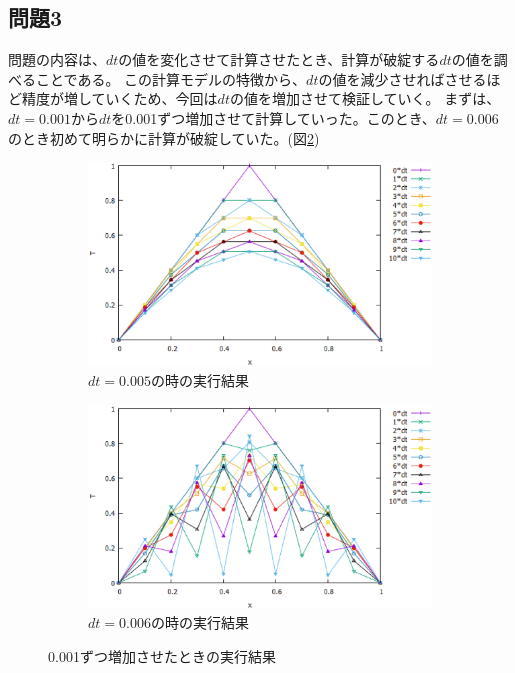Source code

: \documentclass{jsarticle}
\begin{document}
\subsection{問題3}
問題の内容は、$dt$の値を変化させて計算させたとき、計算が破綻する$dt$の値を調べることである。
この計算モデルの特徴から、$dt$の値を減少させればさせるほど精度が増していくため、今回は$dt$の値を増加させて検証していく。
まずは、$dt=0.001$から$dt$を0.001ずつ増加させて計算していった。このとき、$dt=0.006$のとき初めて明らかに計算が破綻していた。(図\ref{fig05})
\begin{figure}[H]
	\centering
	\begin{subfigure}{0.9\columnwidth}
		\centering
		\includegraphics[width=\columnwidth]{pic04.eps}
		\caption{$dt=0.005$の時の実行結果}
		\label{fig04}
	\end{subfigure}
	\begin{subfigure}{0.9\columnwidth}
		\centering
		\includegraphics[width=\columnwidth]{pic05.eps}
		\caption{$dt=0.006$の時の実行結果}
		\label{fig05}
	\end{subfigure}
	\label{fignone01}
	\caption{0.001ずつ増加させたときの実行結果}
\end{figure}
\end{document}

—————

Copy out all of the data word for word. Do not carry over any picture.

> [Written response]:
Source code

: \documentclass{jsarticle}
\begin{document}
\subsection{問題3}
問題の内容は、$dt$の値を変化させて計算させたとき、計算が破綻する$dt$の値を調べることである。
この計算モデルの特徴から、$dt$の値を減少させればさせるほど精度が増していくため、今回は$dt$の値を増加させて検証していく。
まずは、$dt=0.001$から$dt$を0.001ずつ増加させて計算していった。このとき、$dt=0.006$のとき初めて明らかに計算が破綻していた。(図\ref{fig05})
\begin{figure}[H]
	\centering
	\begin{subfigure}{0.9\columnwidth}
		\centering
		\includegraphics[width=\columnwidth]{pic04.eps}
		\caption{$dt=0.005$の時の実行結果}
		\label{fig04}
	\end{subfigure}
	\begin{subfigure}{0.9\columnwidth}
		\centering
		\includegraphics[width=\columnwidth]{pic05.eps}
		\caption{$dt=0.006$の時の実行結果}
		\label{fig05}
	\end{subfigure}
	\label{fignone01}
	\caption{0.001ずつ増加させたときの実行結果}
\end{figure}
\end{document}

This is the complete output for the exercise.